Description of the task:
Select from the data all lines with the word "StringTok".

··· Input data

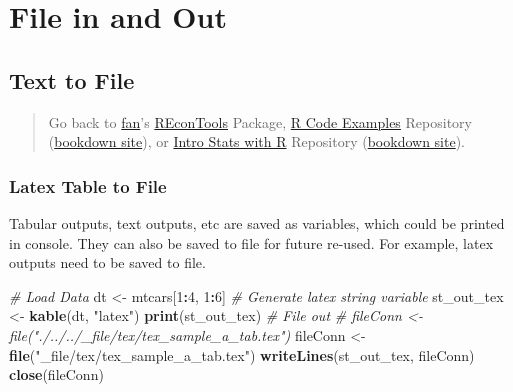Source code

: \documentclass[
]{book}
\newenvironment{Shaded}{\begin{snugshade}}{\end{snugshade}}
\newcommand{\CommentTok}[1]{\textcolor[rgb]{0.56,0.35,0.01}{\textit{#1}}}
\newcommand{\DecValTok}[1]{\textcolor[rgb]{0.00,0.00,0.81}{#1}}
\newcommand{\KeywordTok}[1]{\textcolor[rgb]{0.13,0.29,0.53}{\textbf{#1}}}
\newcommand{\NormalTok}[1]{#1}
\newcommand{\OperatorTok}[1]{\textcolor[rgb]{0.81,0.36,0.00}{\textbf{#1}}}
\newcommand{\StringTok}[1]{\textcolor[rgb]{0.31,0.60,0.02}{#1}}
\begin{document}
\hypertarget{file-in-and-out}{%
\section{File in and Out}\label{file-in-and-out}}

\hypertarget{text-to-file}{%
\subsection{Text to File}\label{text-to-file}}

\begin{quote}
Go back to \href{http://fanwangecon.github.io/}{fan}'s \href{https://fanwangecon.github.io/REconTools/}{REconTools} Package, \href{https://fanwangecon.github.io/R4Econ/}{R Code Examples} Repository (\href{https://fanwangecon.github.io/R4Econ/bookdown}{bookdown site}), or \href{https://fanwangecon.github.io/Stat4Econ/}{Intro Stats with R} Repository (\href{https://fanwangecon.github.io/Stat4Econ/bookdown}{bookdown site}).
\end{quote}

\hypertarget{latex-table-to-file}{%
\subsubsection{Latex Table to File}\label{latex-table-to-file}}

Tabular outputs, text outputs, etc are saved as variables, which could be printed in console. They can also be saved to file for future re-used. For example, latex outputs need to be saved to file.

\begin{Shaded}
\begin{Highlighting}[]
\CommentTok{\# Load Data}
\NormalTok{dt \textless{}{-}}\StringTok{ }\NormalTok{mtcars[}\DecValTok{1}\OperatorTok{:}\DecValTok{4}\NormalTok{, }\DecValTok{1}\OperatorTok{:}\DecValTok{6}\NormalTok{]}
\CommentTok{\# Generate latex string variable}
\NormalTok{st\_out\_tex \textless{}{-}}\StringTok{ }\KeywordTok{kable}\NormalTok{(dt, }\StringTok{"latex"}\NormalTok{)}
\KeywordTok{print}\NormalTok{(st\_out\_tex)}
\CommentTok{\# File out}
\CommentTok{\# fileConn \textless{}{-} file("./../../\_file/tex/tex\_sample\_a\_tab.tex")}
\NormalTok{fileConn \textless{}{-}}\StringTok{ }\KeywordTok{file}\NormalTok{(}\StringTok{"\_file/tex/tex\_sample\_a\_tab.tex"}\NormalTok{)}
\KeywordTok{writeLines}\NormalTok{(st\_out\_tex, fileConn)}
\KeywordTok{close}\NormalTok{(fileConn)}
\end{Highlighting}
\end{Shaded}
\end{document}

······

Solution to this exercise:
\newcommand{\StringTok}[1]{\textcolor[rgb]{0.31,0.60,0.02}{#1}}
\NormalTok{dt \textless{}{-}}\StringTok{ }\NormalTok{mtcars[}\DecValTok{1}\OperatorTok{:}\DecValTok{4}\NormalTok{, }\DecValTok{1}\OperatorTok{:}\DecValTok{6}\NormalTok{]}
\NormalTok{st\_out\_tex \textless{}{-}}\StringTok{ }\KeywordTok{kable}\NormalTok{(dt, }\StringTok{"latex"}\NormalTok{)}
\NormalTok{fileConn \textless{}{-}}\StringTok{ }\KeywordTok{file}\NormalTok{(}\StringTok{"\_file/tex/tex\_sample\_a\_tab.tex"}\NormalTok{)}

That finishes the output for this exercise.